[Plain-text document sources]
━━━━━━━━

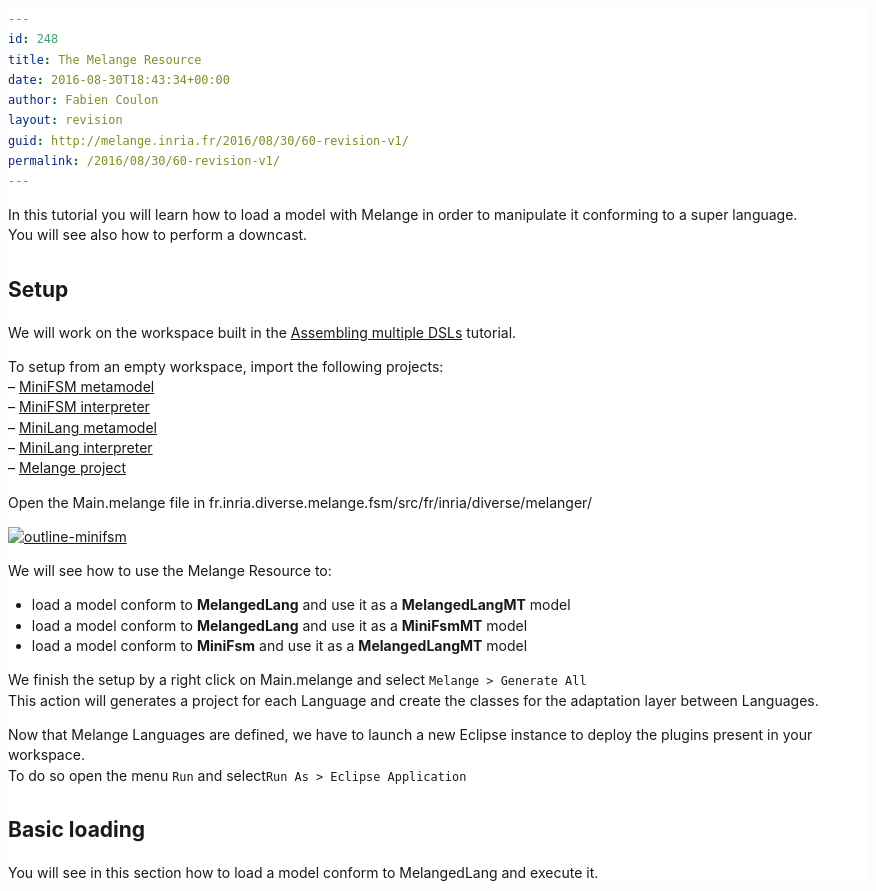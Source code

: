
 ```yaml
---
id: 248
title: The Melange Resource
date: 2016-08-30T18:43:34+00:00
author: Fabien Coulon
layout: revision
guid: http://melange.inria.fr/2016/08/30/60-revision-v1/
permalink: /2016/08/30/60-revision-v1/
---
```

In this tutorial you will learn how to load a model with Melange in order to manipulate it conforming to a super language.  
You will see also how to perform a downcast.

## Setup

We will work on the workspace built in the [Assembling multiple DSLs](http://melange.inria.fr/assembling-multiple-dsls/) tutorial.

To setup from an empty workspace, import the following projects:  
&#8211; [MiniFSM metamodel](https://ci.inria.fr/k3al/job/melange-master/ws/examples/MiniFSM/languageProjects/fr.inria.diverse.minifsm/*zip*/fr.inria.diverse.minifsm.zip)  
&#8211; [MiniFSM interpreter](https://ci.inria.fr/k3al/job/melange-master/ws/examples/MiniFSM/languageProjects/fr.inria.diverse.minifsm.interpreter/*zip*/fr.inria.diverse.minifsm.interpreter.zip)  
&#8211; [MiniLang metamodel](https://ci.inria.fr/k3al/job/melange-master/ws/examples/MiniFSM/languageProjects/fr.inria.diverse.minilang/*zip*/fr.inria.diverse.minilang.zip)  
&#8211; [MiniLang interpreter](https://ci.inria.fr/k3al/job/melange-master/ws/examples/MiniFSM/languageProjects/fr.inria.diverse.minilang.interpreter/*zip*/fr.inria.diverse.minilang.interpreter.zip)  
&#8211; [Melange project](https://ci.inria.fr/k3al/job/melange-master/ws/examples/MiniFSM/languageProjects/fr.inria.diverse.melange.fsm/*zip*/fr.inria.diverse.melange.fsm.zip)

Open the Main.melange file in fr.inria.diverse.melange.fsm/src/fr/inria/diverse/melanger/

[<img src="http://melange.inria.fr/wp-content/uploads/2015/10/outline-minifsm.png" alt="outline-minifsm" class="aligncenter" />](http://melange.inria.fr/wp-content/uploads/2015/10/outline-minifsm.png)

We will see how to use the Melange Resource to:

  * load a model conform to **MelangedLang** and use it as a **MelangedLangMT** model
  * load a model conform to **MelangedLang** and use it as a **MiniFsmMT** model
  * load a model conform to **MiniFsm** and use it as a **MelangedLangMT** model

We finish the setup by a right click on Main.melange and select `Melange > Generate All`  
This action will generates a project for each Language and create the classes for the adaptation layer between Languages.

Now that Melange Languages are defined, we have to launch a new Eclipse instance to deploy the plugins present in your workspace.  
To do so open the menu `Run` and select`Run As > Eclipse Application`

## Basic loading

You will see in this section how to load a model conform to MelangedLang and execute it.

━━━━━━━━

What to produce> Considering the records above, count the lines where the string "Languages" occurs and return that number alone.

Response to this exercise> 2